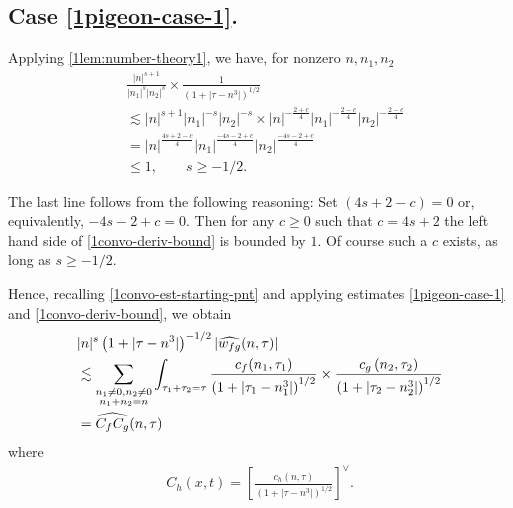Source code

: \subsection{Case \eqref{1pigeon-case-1}.} 
Applying \cref{1lem:number-theory1}, we have, for nonzero $ n, n_1, n_2 $
%
\begin{equation}
	\label{1convo-deriv-bound}
	\begin{split}
		& \frac{|n|^{s+1}}{|n_1|^s 
		| n_2|^s}
		\times
		\frac{1}{(1 + | \tau -n^3 |)^{1/2}}
		\\
		& \lesssim | n |^{s+1}| n_1 |^{-s}| n_2 |^{-s} \times | n
		|^{-\frac{2+c}{4}}| n_1 |^{-\frac{2-c}{4}}| n_2 |^{-\frac{2-c}{4}} 
		\\
		& = | n |^{\frac{4s +2 -c}{4}} | n_1 |^{\frac{-4s -2 +c}{4}} | n_2
		|^{\frac{-4s -2 +c}{4}}
		\\
		& \le 1, \qquad s \ge -1/2.
	\end{split}  
\end{equation}
%
%
\begin{framed}
\begin{remark}
	\label{1rem:s-val}
	The last line follows from the following reasoning: Set $(4s + 2 -c) = 0$
or, equivalently, $-4s -2 +c = 0$. Then for any $c \ge 0$ such that $c = 4s+2$
the left hand side of
\eqref{1convo-deriv-bound} is bounded by $1$. Of course such a $c$ exists, as
long as $s \ge -1/2$.
\end{remark}
\end{framed}
%
%
%
Hence, recalling \eqref{1convo-est-starting-pnt} and applying estimates 
\eqref{1pigeon-case-1} and \eqref{1convo-deriv-bound}, we obtain
%
%
\begin{equation}
	\label{1non-lin-rep-with-bound}
	\begin{split}
		& |n|^s \left( 1 + | \tau - n^3 | \right)^{-1/2} | 
		\widehat{w_{fg}}(n, \tau) | 
		\\
		& \lesssim \sum_{\substack{n_1 \neq0, n_2 \neq 0 \\n_1 + n_2 =n}} \int_{\tau_1 + \tau_2 = \tau}\frac{c_f(n_1, \tau_1)}{\left( 1 + | 
		\tau_1 -  n_1^3| \right)^{1/2}}
		\times \frac{c_g\left( n_2, \tau_2\right)}{\left( 1 + | \tau_2 -n_2^3|
		\right)^{1/2}}
		\\
		& = \widehat{C_f C_g}(n, \tau)
	\end{split}
\end{equation}
%
%
where
\begin{equation*}
	\begin{split}
		C_h(x,t) =
		\left[ \frac{c_h(n, \tau)}{\left( 1 + | \tau - n^3 | 
		\right)^{1/2}}\right]^\vee .	
	\end{split}
\end{equation*}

**********

**Exercise instructions:** Could you restate the material word for word, skipping any pictures it holds?

**Answer space:**
Source code

: \subsection{Case \eqref{1pigeon-case-1}.} 
Applying \cref{1lem:number-theory1}, we have, for nonzero $ n, n_1, n_2 $
%
\begin{equation}
	\label{1convo-deriv-bound}
	\begin{split}
		& \frac{|n|^{s+1}}{|n_1|^s 
		| n_2|^s}
		\times
		\frac{1}{(1 + | \tau -n^3 |)^{1/2}}
		\\
		& \lesssim | n |^{s+1}| n_1 |^{-s}| n_2 |^{-s} \times | n
		|^{-\frac{2+c}{4}}| n_1 |^{-\frac{2-c}{4}}| n_2 |^{-\frac{2-c}{4}} 
		\\
		& = | n |^{\frac{4s +2 -c}{4}} | n_1 |^{\frac{-4s -2 +c}{4}} | n_2
		|^{\frac{-4s -2 +c}{4}}
		\\
		& \le 1, \qquad s \ge -1/2.
	\end{split}  
\end{equation}
%
%
\begin{framed}
\begin{remark}
	\label{1rem:s-val}
	The last line follows from the following reasoning: Set $(4s + 2 -c) = 0$
or, equivalently, $-4s -2 +c = 0$. Then for any $c \ge 0$ such that $c = 4s+2$
the left hand side of
\eqref{1convo-deriv-bound} is bounded by $1$. Of course such a $c$ exists, as
long as $s \ge -1/2$.
\end{remark}
\end{framed}
%
%
%
Hence, recalling \eqref{1convo-est-starting-pnt} and applying estimates 
\eqref{1pigeon-case-1} and \eqref{1convo-deriv-bound}, we obtain
%
%
\begin{equation}
	\label{1non-lin-rep-with-bound}
	\begin{split}
		& |n|^s \left( 1 + | \tau - n^3 | \right)^{-1/2} | 
		\widehat{w_{fg}}(n, \tau) | 
		\\
		& \lesssim \sum_{\substack{n_1 \neq0, n_2 \neq 0 \\n_1 + n_2 =n}} \int_{\tau_1 + \tau_2 = \tau}\frac{c_f(n_1, \tau_1)}{\left( 1 + | 
		\tau_1 -  n_1^3| \right)^{1/2}}
		\times \frac{c_g\left( n_2, \tau_2\right)}{\left( 1 + | \tau_2 -n_2^3|
		\right)^{1/2}}
		\\
		& = \widehat{C_f C_g}(n, \tau)
	\end{split}
\end{equation}
%
%
where
\begin{equation*}
	\begin{split}
		C_h(x,t) =
		\left[ \frac{c_h(n, \tau)}{\left( 1 + | \tau - n^3 | 
		\right)^{1/2}}\right]^\vee .	
	\end{split}
\end{equation*}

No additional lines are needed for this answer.